Soft Tissue Sarcoma and its Management
Response rate (complete plus partial response: CR+PR) has traditionally been used to assess the efficacy of cytotoxic agents. However, for a tumour such as STS with limited sensitivity to chemotherapy, and in patients with metastatic disease, chemotherapeutic response (complete and partial) is not predicted by the same factors when analysed retrospectively and, therefore, response should not be the only endpoint for the evaluation of new agents and combinations in this disease. It is now increasingly recognised that progression-free survival (PFS) and PFS rates at 3 and 6 months may well be more meaningful measures of the benefit of therapy than objective response rate [Van Glabbeke 2002, Le Cesne ECCO 2003].
The European Organization for Research and Treatment of Cancer (EORTC) has estimated progression-free rates (PFR) for various groups of soft-tissue sarcoma patients from their clinical trials database, to provide reference values for conducting phase II studies with PFR as the principal end-point. Consequently, for second-line therapy, a 6-month PFR of >14% would suggest a drug activity, and >8% would suggest inactivity [Van Glabbeke 2002, Le Cesne ECCO 2003]. In addition, stable disease (SD) including minor shrinkage not qualifying as partial response (PR) may also be clinically meaningful for such patients. Thus tumour control rate, which includes patients who achieve CR, PR, and SD, and clinical benefit rate, defined as CR+PR+SD >24 weeks are additional measures of clinical efficacy that may be more meaningful than response rate in the assessment of agents for the treatment of STS. This is especially the case when assessing treatments in patients whose disease has already progressed on at least one previous therapy.

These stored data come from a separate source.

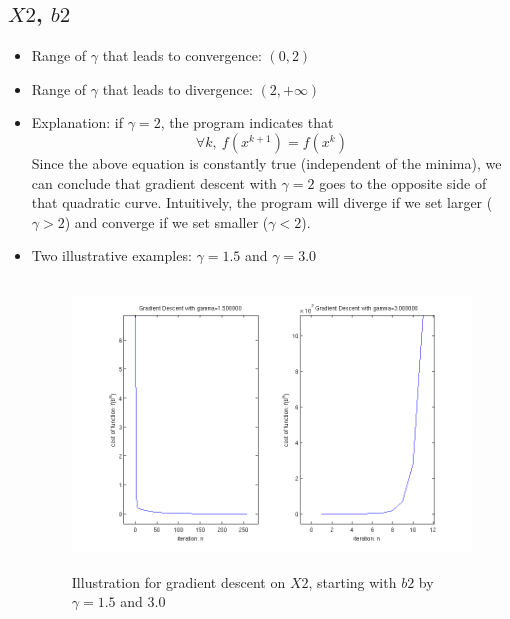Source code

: \documentclass[11pt,a4paper]{article}
\begin{document}
\subsection{$X2$, $b2$}
\begin{itemize}
    \item Range of $\gamma$ that leads to convergence: $(0,2)$
    \item Range of $\gamma$ that leads to divergence: $(2,+\infty)$
    \item Explanation: if $\gamma = 2$, the program indicates that 
        $$ \forall k,\ f(x^{k+1}) = f(x^{k})$$ 
        Since the above equation is constantly true (independent of the
        minima), we can conclude that gradient descent with $\gamma = 2$ goes 
        to the opposite side of that quadratic curve. Intuitively, the program 
        will diverge if we set larger ($\gamma>2$) and converge if we set smaller
        ($\gamma<2$).
    \item Two illustrative
        examples: $\gamma = 1.5$ and $\gamma = 3.0$
        \begin{figure}[h]
            \centering
            \includegraphics[width=6in,height=3in]{../ps1_matlab/2.png}
            \caption{Illustration for gradient descent on $X2$, starting with
                $b2$ by $\gamma = 1.5$ and $3.0$}
        \end{figure}
\end{itemize}

\newpage
\end{document}
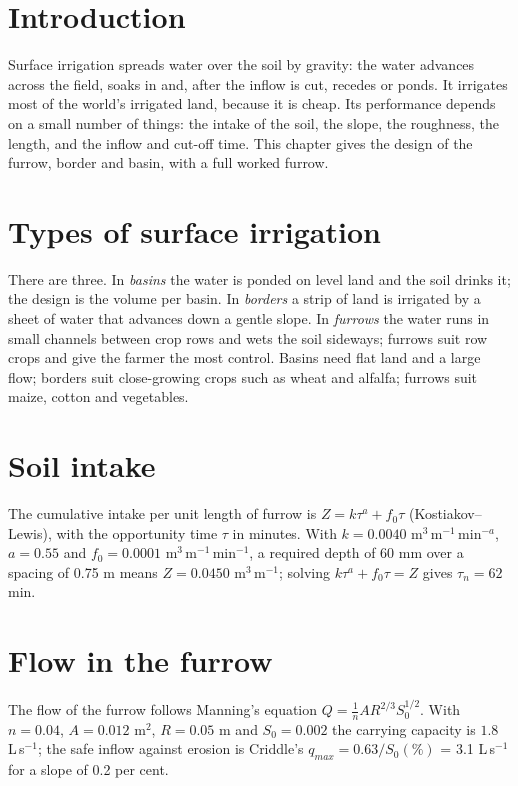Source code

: \section{Introduction}
Surface irrigation spreads water over the soil by gravity: the water advances across the field, soaks in and, after the inflow is cut, recedes or ponds. It irrigates most of the world's irrigated land, because it is cheap. Its performance depends on a small number of things: the intake of the soil, the slope, the roughness, the length, and the inflow and cut-off time. This chapter gives the design of the furrow, border and basin, with a full worked furrow.

\section{Types of surface irrigation}
There are three. In \emph{basins} the water is ponded on level land and the soil drinks it; the design is the volume per basin. In \emph{borders} a strip of land is irrigated by a sheet of water that advances down a gentle slope. In \emph{furrows} the water runs in small channels between crop rows and wets the soil sideways; furrows suit row crops and give the farmer the most control. Basins need flat land and a large flow; borders suit close-growing crops such as wheat and alfalfa; furrows suit maize, cotton and vegetables.

\section{Soil intake}
The cumulative intake per unit length of furrow is $Z=k\tau^{a}+f_0\tau$ (Kostiakov--Lewis), with the opportunity time $\tau$ in minutes. With $k=0.0040$ m$^3$\,m$^{-1}$\,min$^{-a}$, $a=0.55$ and $f_0=0.0001$ m$^3$\,m$^{-1}$\,min$^{-1}$, a required depth of 60 mm over a spacing of 0.75 m means $Z=0.0450$ m$^3$\,m$^{-1}$; solving $k\tau^a+f_0\tau=Z$ gives $\tau_n=62$ min.

\section{Flow in the furrow}
The flow of the furrow follows Manning's equation $Q=\frac{1}{n}AR^{2/3}S_0^{1/2}$. With $n=0.04$, $A=0.012$ m$^2$, $R=0.05$ m and $S_0=0.002$ the carrying capacity is $1.8$ L\,s$^{-1}$; the safe inflow against erosion is Criddle's $q_{max}=0.63/S_0(\%)$ = 3.1 L\,s$^{-1}$ for a slope of 0.2 per cent.

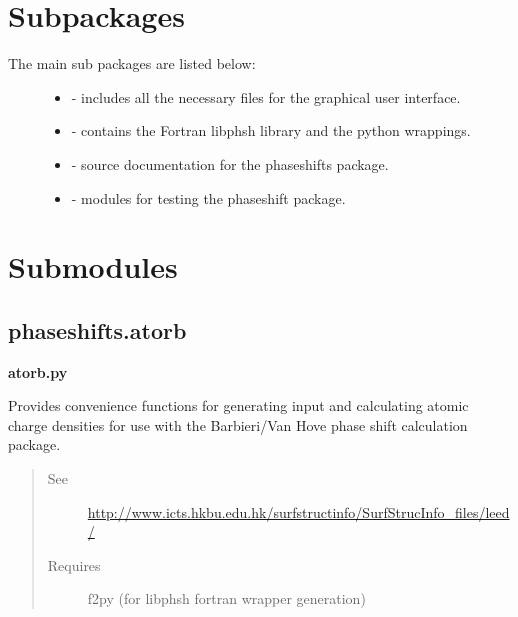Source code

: \documentclass[letterpaper,10pt,english]{sphinxmanual}
\begin{document}
\section{Subpackages}
\label{modules:subpackages}\begin{description}
\item[{The main sub packages are listed below:}] \leavevmode\begin{itemize}
\item {} 
 - includes all the necessary files for the graphical user interface.

\item {} 
 - contains the Fortran libphsh library and the python wrappings.

\item {} 
 - source documentation for the phaseshifts package.

\item {} 
 - modules for testing the phaseshift package.

\end{itemize}

\end{description}


\section{Submodules}
\label{modules:submodules}

\subsection{phaseshifts.atorb}
\label{modules:module-phaseshifts.atorb}\label{modules:phaseshifts-atorb}
\textbf{atorb.py}

Provides convenience functions for generating input and calculating 
atomic charge densities for use with the Barbieri/Van Hove phase 
shift calculation package.
\begin{quote}\begin{description}
\item[{See}] \leavevmode
\href{http://www.icts.hkbu.edu.hk/surfstructinfo/SurfStrucInfo\_files/leed/}{http://www.icts.hkbu.edu.hk/surfstructinfo/SurfStrucInfo\_files/leed/}

\item[{Requires}] \leavevmode
f2py (for libphsh fortran wrapper generation)

\end{description}\end{quote}
\end{document}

Many patients will experience progression of the STS despite these current agents. When current chemotherapy agents (i.e. doxorubicin, ifosfamide and dacarbazine) are used in second-line, response rates are generally lower than when used as first-line treatment and clinical benefit is unproven [van Oosterom 2002]. Phase II studies with other drugs as single agents have not reported evidence or moderate evidence of antitumour activity [Le Cesne 2009]. Gemcitabine and docetaxel are frequently used in combination as salvage therapy despite the fact that both drugs, when administered in monotherapy, are considered inactive or minimally active for STS [Fleming 2008, Sleifjer 2008]. To date, 4 articles have been published on gemcitabine plus docetaxel as second-line therapy for STS: 1 randomised phase II trial in metastasic disease [Maki 2007], 1 phase II uncontrolled study in uterine leiomyosarcoma [Hensley 2008] and 2 retrospective series [Ebeling 2008, Bay 2006]. Results of another randomised phase II study conducted in patients with metastatic or relapsed leiomyosarcoma were presented at the 2008 meeting of the American Society of Clinical Oncology (ASCO). The authors concluded that no advantage over gemcitabine alone was found as median PFS was 5.5 months with gemcitabine alone vs. 3.4 months with gemcitabine/docetaxel [Duffaud 2008]. In contrast, in the other randomised phase II study median PFS was 3.0 months with gemcitabine alone vs. 6.2 with gemcitabine/docetaxel [Maki 2007].